If I had a lot more helpful hints on how to deal with this, I’d tell you, believe me. I don’t. But here’s a few things I can tell you:
* There’s no shame in asking for help. If you feel like you’re drowning, tell somebody you trust. You deserve to be safe and as happy as possible. * Writing can help you. This is your world you’re creating. Let it help you with your “real” world. Help yourself however you can. * The bad times pass. They really do. * (If they don’t, go back to bullet point one, and ask for help.) * You can do this. I believe in you. Fully. Wholeheartedly. Powerfully. * You are a goddamn hero.
Let me say that again.
If you are writing anything — hell, even if you’re not writing anything, and you’re just trying to breathe, and maybe contribute something positive to society, or contribute something positive to your life, or even just spending a day trying not to die…
YOU ARE A HERO.
You are a freaking rock star.
You are a goddess or god or glorious genderless or many-gendered deity, worthy of praise and all kinds of desserts. Just getting through a single day feeling like this is a VICTORY. You’ve WON. You hear me? You are victorious.

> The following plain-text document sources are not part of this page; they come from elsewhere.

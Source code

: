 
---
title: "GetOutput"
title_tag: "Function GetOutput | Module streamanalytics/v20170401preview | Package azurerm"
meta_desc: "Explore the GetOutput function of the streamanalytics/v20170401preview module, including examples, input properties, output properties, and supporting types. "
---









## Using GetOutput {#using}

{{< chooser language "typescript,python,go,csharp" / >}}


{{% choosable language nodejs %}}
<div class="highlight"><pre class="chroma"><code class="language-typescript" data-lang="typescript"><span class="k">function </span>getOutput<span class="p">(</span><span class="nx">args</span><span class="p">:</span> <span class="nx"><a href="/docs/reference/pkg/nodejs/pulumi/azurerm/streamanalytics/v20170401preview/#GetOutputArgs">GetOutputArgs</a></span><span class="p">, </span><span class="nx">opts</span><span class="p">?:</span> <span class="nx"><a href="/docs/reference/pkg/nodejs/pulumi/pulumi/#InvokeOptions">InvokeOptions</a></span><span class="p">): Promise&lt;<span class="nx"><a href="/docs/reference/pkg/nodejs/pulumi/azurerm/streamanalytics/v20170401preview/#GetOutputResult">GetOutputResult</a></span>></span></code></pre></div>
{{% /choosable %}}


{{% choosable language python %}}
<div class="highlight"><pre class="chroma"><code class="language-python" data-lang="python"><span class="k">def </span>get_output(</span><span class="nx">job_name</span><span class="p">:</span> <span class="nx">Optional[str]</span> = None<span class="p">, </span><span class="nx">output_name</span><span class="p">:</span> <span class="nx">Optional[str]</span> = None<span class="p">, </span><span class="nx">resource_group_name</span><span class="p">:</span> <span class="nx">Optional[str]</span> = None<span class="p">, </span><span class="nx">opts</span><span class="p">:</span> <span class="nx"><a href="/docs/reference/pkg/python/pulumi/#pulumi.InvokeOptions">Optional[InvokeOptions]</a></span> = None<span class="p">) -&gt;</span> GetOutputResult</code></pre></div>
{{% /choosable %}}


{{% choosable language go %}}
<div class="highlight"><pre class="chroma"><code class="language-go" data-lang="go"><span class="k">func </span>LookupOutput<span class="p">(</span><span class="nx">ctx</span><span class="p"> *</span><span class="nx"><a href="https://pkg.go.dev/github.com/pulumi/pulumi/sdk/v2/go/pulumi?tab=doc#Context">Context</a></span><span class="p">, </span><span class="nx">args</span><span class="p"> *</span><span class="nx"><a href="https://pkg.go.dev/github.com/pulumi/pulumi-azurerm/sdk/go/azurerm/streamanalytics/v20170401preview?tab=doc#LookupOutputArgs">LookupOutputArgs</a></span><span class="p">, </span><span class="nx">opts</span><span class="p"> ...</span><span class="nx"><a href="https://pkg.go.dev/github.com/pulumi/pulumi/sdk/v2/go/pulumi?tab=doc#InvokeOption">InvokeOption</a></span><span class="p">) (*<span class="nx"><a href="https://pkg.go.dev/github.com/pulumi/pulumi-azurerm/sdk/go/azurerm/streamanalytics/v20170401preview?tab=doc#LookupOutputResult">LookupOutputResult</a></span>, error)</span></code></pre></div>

If you are reading this RIGHT NOW, YOU ARE ALREADY VICTORIOUS,BECAUSE IT MEANS YOU ARE STILL HERE. And, holy heck, if you manage to write or draw or sing or dance something, even while feeling like the single worst being crawling across the surface of this planet? You’ve done one of the single best things on the surface of this planet. One of the hardest. And one of the most important.
Well done. Bravely done.
I still need to remind myself of this, every day. It takes every single bit of my bravery to sit down, write the thing — even this article! — and not throw up when I think about other people reading it, and judging it. I’m still so scared.
Like the Hulk, remember? I’m always scared. (You wouldn’t like me when I’m scared. Or hey, maybe you would. You like me now, right?)